> **WHAT THE EXERCISE ASKS**
Skip all pictures. Write out the data below from its first line through the line that contains "## 3. Update App Router".

Collected data:
────

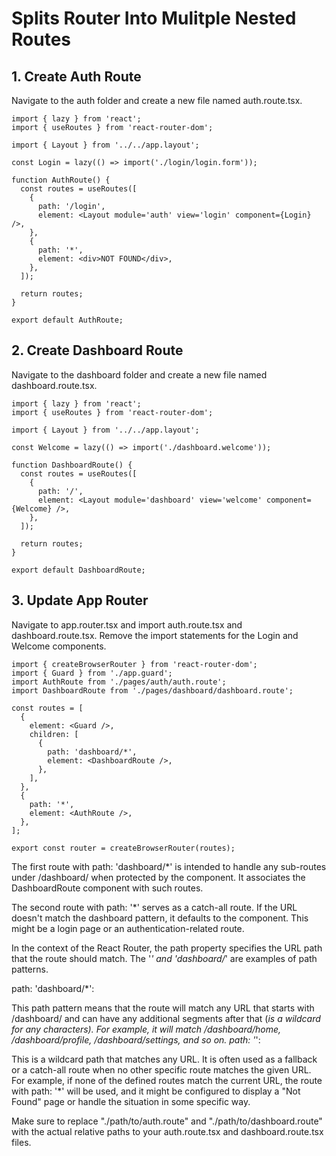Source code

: # Splits Router Into Mulitple Nested Routes

## 1. Create Auth Route

Navigate to the auth folder and create a new file named auth.route.tsx.

```tsx
import { lazy } from 'react';
import { useRoutes } from 'react-router-dom';

import { Layout } from '../../app.layout';

const Login = lazy(() => import('./login/login.form'));

function AuthRoute() {
  const routes = useRoutes([
    {
      path: '/login',
      element: <Layout module='auth' view='login' component={Login} />,
    },
    {
      path: '*',
      element: <div>NOT FOUND</div>,
    },
  ]);

  return routes;
}

export default AuthRoute;
```

## 2. Create Dashboard Route

Navigate to the dashboard folder and create a new file named dashboard.route.tsx.

```tsx
import { lazy } from 'react';
import { useRoutes } from 'react-router-dom';

import { Layout } from '../../app.layout';

const Welcome = lazy(() => import('./dashboard.welcome'));

function DashboardRoute() {
  const routes = useRoutes([
    {
      path: '/',
      element: <Layout module='dashboard' view='welcome' component={Welcome} />,
    },
  ]);

  return routes;
}

export default DashboardRoute;
```

## 3. Update App Router

Navigate to app.router.tsx and import auth.route.tsx and dashboard.route.tsx. Remove the import statements for the Login and Welcome components.

```tsx
import { createBrowserRouter } from 'react-router-dom';
import { Guard } from './app.guard';
import AuthRoute from './pages/auth/auth.route';
import DashboardRoute from './pages/dashboard/dashboard.route';

const routes = [
  {
    element: <Guard />,
    children: [
      {
        path: 'dashboard/*',
        element: <DashboardRoute />,
      },
    ],
  },
  {
    path: '*',
    element: <AuthRoute />,
  },
];

export const router = createBrowserRouter(routes);
```

The first route with path: 'dashboard/\*' is intended to handle any sub-routes under /dashboard/ when protected by the <Guard /> component. It associates the DashboardRoute component with such routes.

The second route with path: '\*' serves as a catch-all route. If the URL doesn't match the dashboard pattern, it defaults to the <AuthRoute /> component. This might be a login page or an authentication-related route.

In the context of the React Router, the path property specifies the URL path that the route should match. The '_' and 'dashboard/_' are examples of path patterns.

path: 'dashboard/\*':

This path pattern means that the route will match any URL that starts with /dashboard/ and can have any additional segments after that (_is a wildcard for any characters).
For example, it will match /dashboard/home, /dashboard/profile, /dashboard/settings, and so on.
path: '_':

This is a wildcard path that matches any URL. It is often used as a fallback or a catch-all route when no other specific route matches the given URL.
For example, if none of the defined routes match the current URL, the route with path: '\*' will be used, and it might be configured to display a "Not Found" page or handle the situation in some specific way.

Make sure to replace "./path/to/auth.route" and "./path/to/dashboard.route" with the actual relative paths to your auth.route.tsx and dashboard.route.tsx files.
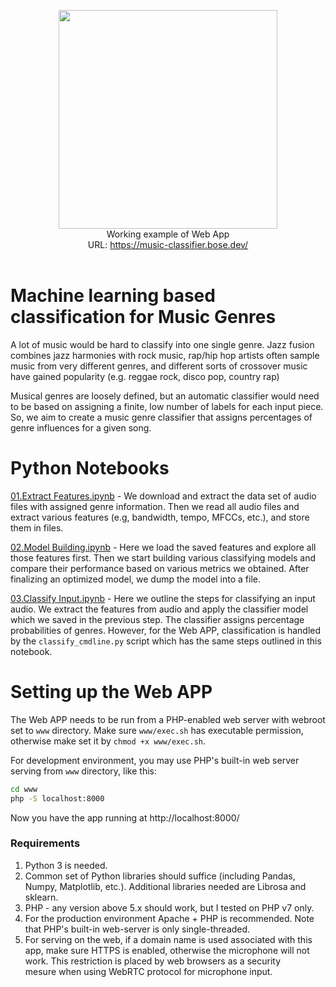 <p align="center">
<img src="https://i.imgur.com/xUvePn0.gif" width=350px><br/>
Working example of Web App<br/>
URL: <a href="https://music-classifier.bose.dev/">https://music-classifier.bose.dev/</a><br/>
  <br>
<p>

# Machine learning based classification for Music Genres

A lot of music would be hard to classify into one single genre. Jazz fusion combines jazz harmonies with rock music, rap/hip hop artists often sample music from very different genres, and different sorts of crossover music have gained popularity (e.g. reggae rock, disco pop, country rap)

Musical genres are loosely defined, but an automatic classifier would need to be based on assigning a finite, low number of labels for each input piece. So, we aim to create a music genre classifier that assigns percentages of genre influences for a given song.


# Python Notebooks

[01.Extract Features.ipynb](https://colab.research.google.com/github/SubhashBose/ML-AudioClassification/blob/main/01.Extract%20Features.ipynb) - We download and extract the data set of audio files with assigned genre information. Then we read all audio files and extract various features (e.g, bandwidth, tempo, MFCCs, etc.), and store them in files.

[02.Model Building.ipynb](https://colab.research.google.com/github/SubhashBose/ML-AudioClassification/blob/main/02.Model%20Building.ipynb) - Here we load the saved features and explore all those features first. Then we start building various classifying models and compare their performance based on various metrics we obtained. After finalizing an optimized model, we dump the model into a file.

[03.Classify Input.ipynb](https://colab.research.google.com/github/SubhashBose/ML-AudioClassification/blob/main/03.Classify%20Input.ipynb) - Here we outline the steps for classifying an input audio. We extract the features from audio and apply the classifier model which we saved in the previous step. The classifier assigns percentage probabilities of genres. However, for the Web APP, classification is handled by the `classify_cmdline.py` script which has the same steps outlined in this notebook.

# Setting up the Web APP
The Web APP needs to be run from a PHP-enabled web server with webroot set to `www` directory. Make sure `www/exec.sh` has executable permission, otherwise make set it by `chmod +x www/exec.sh`.

For development environment, you may use PHP's built-in web server serving from `www` directory, like this:

```sh
cd www
php -S localhost:8000
```

Now you have the app running at http://localhost:8000/

### Requirements
1. Python 3 is needed. 
1. Common set of Python libraries should suffice (including Pandas, Numpy, Matplotlib, etc.). Additional libraries needed are Librosa and sklearn.
1. PHP - any version above 5.x should work, but I tested on PHP v7 only. 
1. For the production environment Apache + PHP is recommended. Note that PHP's built-in web-server is only single-threaded.
1. For serving on the web, if a domain name is used associated with this app, make sure HTTPS is enabled, otherwise the microphone will not work. This restriction is placed by web browsers as a security mesure when using WebRTC protocol for microphone input.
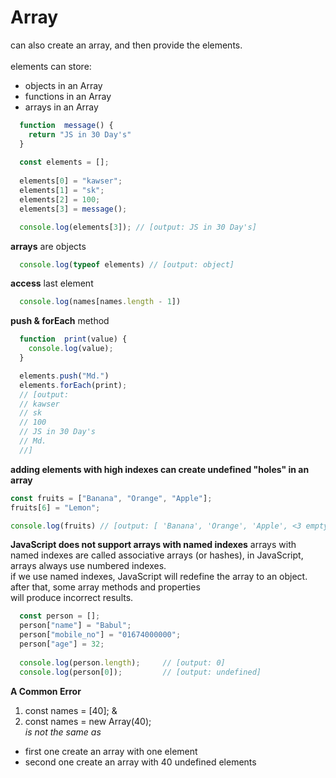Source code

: # Array

can also create an array, and then provide the elements. <br/>
<br/>
elements can store:  
* objects in an Array 
* functions in an Array 
* arrays in an Array

```javascript
  function  message() {
    return "JS in 30 Day's"
  }
  
  const elements = [];
  
  elements[0] = "kawser";
  elements[1] = "sk";
  elements[2] = 100;
  elements[3] = message();

  console.log(elements[3]); // [output: JS in 30 Day's]
```

**arrays** are objects

```javascript
  console.log(typeof elements) // [output: object]
```

**access** last element

```javascript
  console.log(names[names.length - 1])
```

**push & forEach** method

```javascript
  function  print(value) {
    console.log(value);
  }

  elements.push("Md.")
  elements.forEach(print); 
  // [output:
  // kawser
  // sk
  // 100
  // JS in 30 Day's
  // Md.
  //]
```

**adding elements with high indexes can create undefined "holes" in an array**

```javascript
const fruits = ["Banana", "Orange", "Apple"];
fruits[6] = "Lemon";

console.log(fruits) // [output: [ 'Banana', 'Orange', 'Apple', <3 empty items>, 'Lemon' ]]
```

**JavaScript does not support arrays with named indexes**
arrays with named indexes are called associative arrays (or hashes), in JavaScript, arrays always use numbered indexes. <br/>
if we use named indexes, JavaScript will redefine the array to an object. after that, some array methods and properties <br/>
will produce incorrect results.

```javascript
  const person = [];
  person["name"] = "Babul";
  person["mobile_no"] = "01674000000";
  person["age"] = 32;
  
  console.log(person.length);     // [output: 0]
  console.log(person[0]);         // [output: undefined]
```

**A Common Error**

1. const names = [40]; & </br>
2. const names = new Array(40); </br>
   *is not the same as* </br>

* first one create an array with one element
* second one create an array with 40 undefined elements


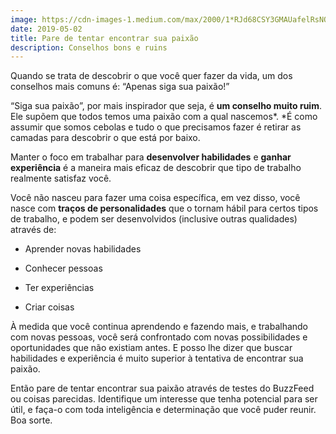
 ```yaml
---
image: https://cdn-images-1.medium.com/max/2000/1*RJd68CSY3GMAUafelRsNOw.jpeg
date: 2019-05-02
title: Pare de tentar encontrar sua paixão
description: Conselhos bons e ruins
---
```


Quando se trata de descobrir o que você quer fazer da vida, um dos conselhos mais comuns é: “Apenas siga sua paixão!”

“Siga sua paixão”, por mais inspirador que seja, é **um conselho muito ruim**. Ele supõem que todos temos uma paixão com a qual nascemos*. *É como assumir que somos cebolas e tudo o que precisamos fazer é retirar as camadas para descobrir o que está por baixo.

Manter o foco em trabalhar para **desenvolver habilidades** e **ganhar experiência** é a maneira mais eficaz de descobrir que tipo de trabalho realmente satisfaz você.

Você não nasceu para fazer uma coisa específica, em vez disso, você nasce com **traços de personalidades** que o tornam hábil para certos tipos de trabalho, e podem ser desenvolvidos (inclusive outras qualidades) através de:

* Aprender novas habilidades

* Conhecer pessoas

* Ter experiências

* Criar coisas

À medida que você continua aprendendo e fazendo mais, e trabalhando com novas pessoas, você será confrontado com novas possibilidades e oportunidades que não existiam antes. E posso lhe dizer que buscar habilidades e experiência é muito superior à tentativa de encontrar sua paixão.

Então pare de tentar encontrar sua paixão através de testes do BuzzFeed ou coisas parecidas. Identifique um interesse que tenha potencial para ser útil, e faça-o com toda inteligência e determinação que você puder reunir. Boa sorte.
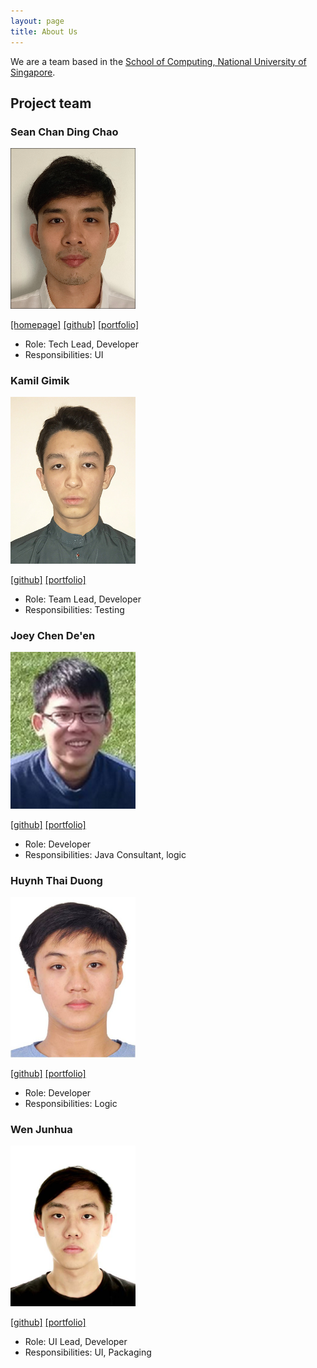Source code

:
 ```yaml
---
layout: page
title: About Us
---
```


We are a team based in the [School of Computing, National University of Singapore](http://www.comp.nus.edu.sg).

## Project team

### Sean Chan Ding Chao

<img src="images/dcchan98.png" width="200px">

[[homepage]](https://ay2021s1-cs2103t-w17-3.github.io/tp/)
[[github]](https://github.com/dcchan98)
[[portfolio]](team/dcchan98)

* Role: Tech Lead, Developer
* Responsibilities: UI

### Kamil Gimik

<img src="images/chewypiano.png" width="200px">

[[github]](http://github.com/chewypiano)
[[portfolio]](team/chewypiano)

* Role: Team Lead, Developer
* Responsibilities: Testing

### Joey Chen De'en

<img src="images/joeychensmart.png" width="200px">

[[github]](https://github.com/JoeyChenSmart)
[[portfolio]](team/joeychensmart)

* Role: Developer
* Responsibilities: Java Consultant, logic

### Huynh Thai Duong

<img src="images/aidoxe-123.png" width="200px">

[[github]](http://github.com/aidoxe-123)
[[portfolio]](team/aidoxe-123)

* Role: Developer
* Responsibilities: Logic

### Wen Junhua

<img src="images/jh123x.png" width="200px">

[[github]](http://github.com/Jh123x)
[[portfolio]](team/jh123x)

* Role: UI Lead, Developer
* Responsibilities: UI, Packaging
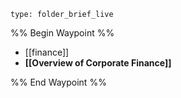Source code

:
 ```ccard
type: folder_brief_live
```
%% Begin Waypoint %%
- [[finance]]
- **[[Overview of Corporate Finance]]**

%% End Waypoint %%
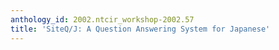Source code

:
 ```yaml
---
anthology_id: 2002.ntcir_workshop-2002.57
title: 'SiteQ/J: A Question Answering System for Japanese'
---
```

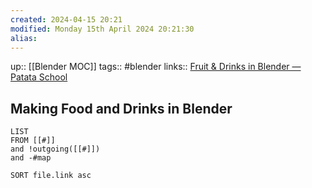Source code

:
 ```yaml
---
created: 2024-04-15 20:21
modified: Monday 15th April 2024 20:21:30
alias:
---
```

up::  [[Blender MOC]]
tags:: #blender
links:: [Fruit & Drinks in Blender — Patata School](https://www.patataschool.com/fruit-drinks-in-blender)
## Making Food and Drinks in Blender

```dataview
LIST
FROM [[#]]
and !outgoing([[#]])
and -#map

SORT file.link asc
```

────

> **RESPONSE TO THIS TASK**
Source code

: # Splits Router Into Mulitple Nested Routes

## 1. Create Auth Route

Navigate to the auth folder and create a new file named auth.route.tsx.

```tsx
import { lazy } from 'react';
import { useRoutes } from 'react-router-dom';

import { Layout } from '../../app.layout';

const Login = lazy(() => import('./login/login.form'));

function AuthRoute() {
  const routes = useRoutes([
    {
      path: '/login',
      element: <Layout module='auth' view='login' component={Login} />,
    },
    {
      path: '*',
      element: <div>NOT FOUND</div>,
    },
  ]);

  return routes;
}

export default AuthRoute;
```

## 2. Create Dashboard Route

Navigate to the dashboard folder and create a new file named dashboard.route.tsx.

```tsx
import { lazy } from 'react';
import { useRoutes } from 'react-router-dom';

import { Layout } from '../../app.layout';

const Welcome = lazy(() => import('./dashboard.welcome'));

function DashboardRoute() {
  const routes = useRoutes([
    {
      path: '/',
      element: <Layout module='dashboard' view='welcome' component={Welcome} />,
    },
  ]);

  return routes;
}

export default DashboardRoute;
```

## 3. Update App Router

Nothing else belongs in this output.